Monday, January 30, 2012

"The Civil War: A Narrative; Red River to Appomattox", by Shelby Dade Foote, Jr.

 

1106 pages, Random House, Inc., ISBN-13: 978-0307290441

The Civil War: A Narrative; Red River to Appomattox is the concluding volume of Foote's narrative history of the American Civil War; it opens with Ulysses S. Grant and William Tecumseh Sherman planning the defeat of the Confederacy, and the failure of the Red River campaign. It includes the capture of Atlanta, Sherman's march to the sea, Sheridan's reduction of the Shenandoah Valley and climaxes with Lee's surrender at Appomattox (it also includes the tragic anticlimaxes of the assassination of Abraham Lincoln and the capture and imprisonment of Jefferson Davis). As a finale, Foote touches briefly on the Reconstruction and the post-war years of the veterans of the conflict, Jefferson Davis and other notable figures in the nation's bloodiest conflict. As before, Foote's prose is objective yet compelling, bringing the personalities to vivid life.

Shelby Foote spent his life researching and writing these books, and it shows. This is the most interesting mass of information compiled in a flowing fashion that I believe has been written. It has so much personally revealing biographical information about the persona of the Civil War that one cannot but gain insight as to the causes and results of the fighting. One that has interest in history or warfare cannot afford to miss this journey.  
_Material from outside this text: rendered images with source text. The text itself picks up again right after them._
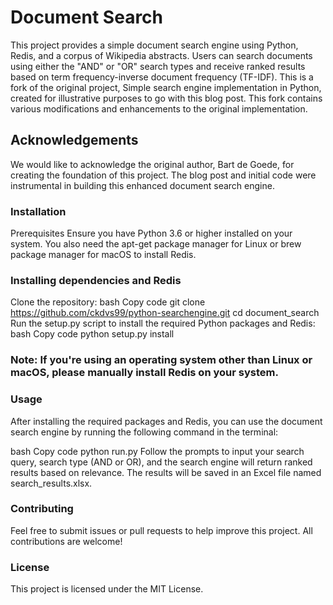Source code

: # Document Search
This project provides a simple document search engine using Python, Redis, and a corpus of Wikipedia abstracts. Users can search documents using either the "AND" or "OR" search types and receive ranked results based on term frequency-inverse document frequency (TF-IDF). This is a fork of the original project, Simple search engine implementation in Python, created for illustrative purposes to go with this blog post. This fork contains various modifications and enhancements to the original implementation.

## Acknowledgements
We would like to acknowledge the original author, Bart de Goede, for creating the foundation of this project. The blog post and initial code were instrumental in building this enhanced document search engine.

### Installation
Prerequisites
Ensure you have Python 3.6 or higher installed on your system. You also need the apt-get package manager for Linux or brew package manager for macOS to install Redis.

### Installing dependencies and Redis
Clone the repository:
bash
Copy code
git clone https://github.com/ckdvs99/python-searchengine.git
cd document_search
Run the setup.py script to install the required Python packages and Redis:
bash
Copy code
python setup.py install
  ### Note: If you're using an operating system other than Linux or macOS, please manually install Redis on your system.

### Usage
After installing the required packages and Redis, you can use the document search engine by running the following command in the terminal:

bash
Copy code
python run.py
Follow the prompts to input your search query, search type (AND or OR), and the search engine will return ranked results based on relevance. The results will be saved in an Excel file named search_results.xlsx.

### Contributing
Feel free to submit issues or pull requests to help improve this project. All contributions are welcome!

### License
This project is licensed under the MIT License.
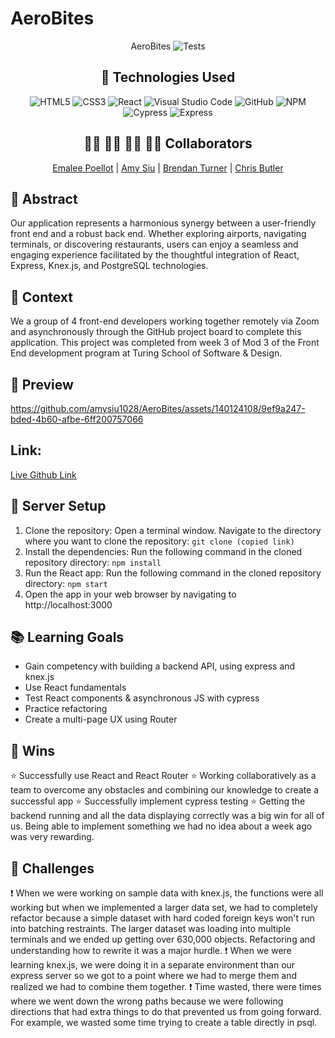 # AeroBites
<div align="center">
  
AeroBites
![Tests](https://badgen.net/badge/tests/passing/green?icon=github)

## 💾 Technologies Used
![HTML5](https://img.shields.io/badge/html5-%23E34F26.svg?style=for-the-badge&logo=html5&logoColor=white)
![CSS3](https://img.shields.io/badge/css3-%231572B6.svg?style=for-the-badge&logo=css3&logoColor=white)
![React](https://img.shields.io/badge/javascript-%23323330.svg?style=for-the-badge&logo=javascript&logoColor=%23F7DF1E)
![Visual Studio Code](https://img.shields.io/badge/Visual%20Studio%20Code-0078d7.svg?style=for-the-badge&logo=visual-studio-code&logoColor=white)
![GitHub](https://img.shields.io/badge/github-%23121011.svg?style=for-the-badge&logo=github&logoColor=white)
![NPM](https://img.shields.io/badge/NPM-%23CB3837.svg?style=for-the-badge&logo=npm&logoColor=white)
![Cypress](https://img.shields.io/badge/-mocha-%238D6748?style=for-the-badge&logo=mocha&logoColor=white)
![Express](https://img.shields.io/badge/express.js-%23404d59.svg?style=for-the-badge&logo=express&logoColor=%2361DAFB=white)


## 👩‍💻 👩‍💻 👨‍💻 👩‍💻 Collaborators
[Emalee Poellot](https://github.com/em2396)  | 
[Amy Siu](https://github.com/amysiu1028)  | 
[Brendan Turner](https://github.com/BrendanTurner1)   | 
[Chris Butler](https://github.com/butlertree)

</div>

## 💭 Abstract
Our application represents a harmonious synergy between a user-friendly front end and a robust back end. Whether exploring airports, navigating terminals, or discovering restaurants, users can enjoy a seamless and engaging experience facilitated by the thoughtful integration of React, Express, Knex.js, and PostgreSQL technologies.

## 📝  Context
We a group of 4 front-end developers working together remotely via Zoom and asynchronously through the GitHub project board to complete this application. This project was completed from week 3 of Mod 3 of the Front End development program at Turing School of Software & Design. 

## 🎥 Preview 
https://github.com/amysiu1028/AeroBites/assets/140124108/9ef9a247-bded-4b60-afbe-6ff200757066

## Link: 
[Live Github Link](https://aerobites-ioh3ctq6t-amy-sius-projects.vercel.app/)

## 🔌 Server Setup
1. Clone the repository: Open a terminal window. Navigate to the directory where you want to clone the repository: `git clone (copied link)`
2. Install the dependencies: Run the following command in the cloned repository directory: `npm install`
3. Run the React app: Run the following command in the cloned repository directory: `npm start`
4. Open the app in your web browser by navigating to http://localhost:3000

## 📚 Learning Goals
- Gain competency with building a backend API, using express and knex.js
- Use React fundamentals
- Test React components & asynchronous JS with cypress
- Practice refactoring
- Create a multi-page UX using Router

## 🥇 Wins
⭐ Successfully use React and React Router
⭐ Working collaboratively as a team to overcome any obstacles and combining our knowledge to create a successful app
⭐ Successfully implement cypress testing
⭐ Getting the backend running and all the data displaying correctly was a big win for all of us. Being able to implement something we had no idea about a week ago was very rewarding.


## 🚧 Challenges
❗ When we were working on sample data with knex.js, the functions were all working but when we implemented a larger data set, we had to completely refactor because a simple dataset with hard coded foreign keys won't run into batching restraints. The larger dataset was loading into multiple terminals and we ended up getting over 630,000 objects. Refactoring and understanding how to rewrite it was a major hurdle. 
❗ When we were learning knex.js, we were doing it in a separate environment than our express server so we got to a point where we had to merge them and realized we had to combine them together. 
❗ Time wasted, there were times where we went down the wrong paths because we were following directions that had extra things to do that prevented us from going forward. For example, we wasted some time trying to create a table directly in psql.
All in all, the three volumes work best when approached like as a dramatic epic novel. It is fascinating to watch the main characters - Lincoln, Grant, Sherman, Lee, and Davis - progress as the war moves forward. From the end, it is amazing to look back past all of the death and destruction to the beginning, when things seemed so much simpler. This is especially true of on the Confederate side - there is an overwhelming sense of doom and gloom looming over the Southerners in the last volume. Southern independence - so possible, almost likely, in Vol. 1 - evolves into a hopeless struggle for very survival by Vol. 3. From a dramatic stand point of this story, I think that the Confederates are the more sympathetic side; history, of course, has judged it differently, but this 3-volume work is more dramatic epic than historical scholarship.